Ketua FPK Parigi Moutong, Arifin Lamalindu, menegaskan persoalan PETI bukanlah hal baru, melainkan pekerjaan rumah lama yang hingga kini tak kunjung dituntaskan pemerintah daerah maupun aparat penegak hukum.
“PETI adalah aktivitas ilegal yang tidak mengindahkan prinsip pertambangan yang baik. Dampaknya jelas, merusak lingkungan, mengganggu ekonomi, menimbulkan masalah sosial, bahkan berpotensi memicu konflik horizontal hingga merenggut nyawa,” tegas Arifin, Senin, 25 Agustus 2025.
Menurutnya, keberadaan PETI juga mengabaikan kewajiban para penambang sebagaimana diatur dalam regulasi resmi. Alih-alih memberi manfaat, PETI justru lebih banyak membawa mudarat.
Arifin mendesak Pemda Parigi Moutong segera melakukan inventarisasi lokasi PETI dan menata wilayah pertambangan dengan regulasi yang jelas. Ia juga menekankan perlunya keberanian pemerintah daerah dan aparat kepolisian dalam menindak tegas para cukong tambang ilegal.
“Bupati dan Kapolres Parigi Moutong tidak boleh kalah dengan cukong PETI. Ingat, semua pejabat dan aparat bekerja di bawah sumpah untuk kepentingan rakyat, bukan golongan apalagi pribadi,” ujarnya mengingatkan.
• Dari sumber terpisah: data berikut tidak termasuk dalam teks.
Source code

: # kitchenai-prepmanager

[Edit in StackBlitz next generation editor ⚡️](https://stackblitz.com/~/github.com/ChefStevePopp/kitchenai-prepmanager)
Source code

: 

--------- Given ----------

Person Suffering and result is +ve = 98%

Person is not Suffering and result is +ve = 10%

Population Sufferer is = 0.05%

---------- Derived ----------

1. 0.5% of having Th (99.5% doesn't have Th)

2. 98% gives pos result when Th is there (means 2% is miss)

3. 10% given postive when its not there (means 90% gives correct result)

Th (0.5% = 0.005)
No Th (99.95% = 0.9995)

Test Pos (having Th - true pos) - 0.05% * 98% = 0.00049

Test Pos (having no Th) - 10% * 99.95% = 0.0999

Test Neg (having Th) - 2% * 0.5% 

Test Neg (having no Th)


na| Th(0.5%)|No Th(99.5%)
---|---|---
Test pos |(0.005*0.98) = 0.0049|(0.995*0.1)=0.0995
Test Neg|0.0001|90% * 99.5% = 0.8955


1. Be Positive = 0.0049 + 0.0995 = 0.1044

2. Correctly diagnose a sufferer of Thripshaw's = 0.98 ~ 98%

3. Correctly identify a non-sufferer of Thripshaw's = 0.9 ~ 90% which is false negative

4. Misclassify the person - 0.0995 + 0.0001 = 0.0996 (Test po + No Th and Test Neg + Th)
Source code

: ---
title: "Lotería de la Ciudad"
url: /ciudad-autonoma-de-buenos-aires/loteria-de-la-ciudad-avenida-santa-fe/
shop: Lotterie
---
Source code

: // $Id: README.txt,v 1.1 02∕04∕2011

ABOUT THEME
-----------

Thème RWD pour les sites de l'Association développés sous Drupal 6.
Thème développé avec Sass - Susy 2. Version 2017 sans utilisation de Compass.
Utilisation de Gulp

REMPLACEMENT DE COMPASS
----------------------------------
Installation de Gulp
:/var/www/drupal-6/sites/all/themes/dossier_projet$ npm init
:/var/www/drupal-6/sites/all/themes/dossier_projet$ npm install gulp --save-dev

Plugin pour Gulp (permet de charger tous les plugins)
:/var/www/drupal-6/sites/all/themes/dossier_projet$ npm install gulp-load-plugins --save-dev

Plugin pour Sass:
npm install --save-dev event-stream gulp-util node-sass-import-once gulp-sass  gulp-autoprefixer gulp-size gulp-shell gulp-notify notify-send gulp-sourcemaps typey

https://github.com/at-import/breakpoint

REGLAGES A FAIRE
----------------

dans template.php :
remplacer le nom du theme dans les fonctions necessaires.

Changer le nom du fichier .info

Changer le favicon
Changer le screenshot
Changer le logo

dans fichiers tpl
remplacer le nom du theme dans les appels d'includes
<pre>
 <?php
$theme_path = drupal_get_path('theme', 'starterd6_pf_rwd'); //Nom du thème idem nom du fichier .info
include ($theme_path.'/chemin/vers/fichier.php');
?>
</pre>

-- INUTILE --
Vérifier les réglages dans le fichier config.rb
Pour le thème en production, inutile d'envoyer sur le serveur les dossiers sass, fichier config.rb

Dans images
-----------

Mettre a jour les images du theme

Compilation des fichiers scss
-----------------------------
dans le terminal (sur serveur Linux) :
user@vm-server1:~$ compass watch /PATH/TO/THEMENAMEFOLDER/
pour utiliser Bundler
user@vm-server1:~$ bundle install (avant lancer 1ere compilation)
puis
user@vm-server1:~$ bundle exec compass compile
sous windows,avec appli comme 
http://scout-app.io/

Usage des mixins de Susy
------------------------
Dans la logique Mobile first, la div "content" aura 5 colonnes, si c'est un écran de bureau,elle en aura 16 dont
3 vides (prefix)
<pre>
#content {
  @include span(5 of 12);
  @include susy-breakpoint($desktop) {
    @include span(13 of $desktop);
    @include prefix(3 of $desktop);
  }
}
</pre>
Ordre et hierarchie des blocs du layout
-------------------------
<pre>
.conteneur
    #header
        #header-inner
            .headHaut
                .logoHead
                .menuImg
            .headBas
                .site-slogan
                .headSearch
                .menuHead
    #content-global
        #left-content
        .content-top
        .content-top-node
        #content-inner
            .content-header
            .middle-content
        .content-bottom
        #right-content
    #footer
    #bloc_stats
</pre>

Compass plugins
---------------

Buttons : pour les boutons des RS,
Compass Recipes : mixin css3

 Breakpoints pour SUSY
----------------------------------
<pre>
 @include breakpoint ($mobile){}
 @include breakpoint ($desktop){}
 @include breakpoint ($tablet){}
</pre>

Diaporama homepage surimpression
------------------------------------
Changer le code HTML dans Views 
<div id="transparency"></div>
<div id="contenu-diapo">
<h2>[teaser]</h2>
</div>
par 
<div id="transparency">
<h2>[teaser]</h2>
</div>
Sebagai informasi, dalam Pasal 158 UU Minerba disebutkan bahwa setiap orang yang melakukan penambangan tanpa izin dipidana penjara paling lama lima tahun dan denda paling banyak Rp100.000.000.000. Sementara pada Pasal 160, dijelaskan bahwa pemegang IUP tahap eksplorasi yang nekat melakukan produksi juga diancam pidana serupa.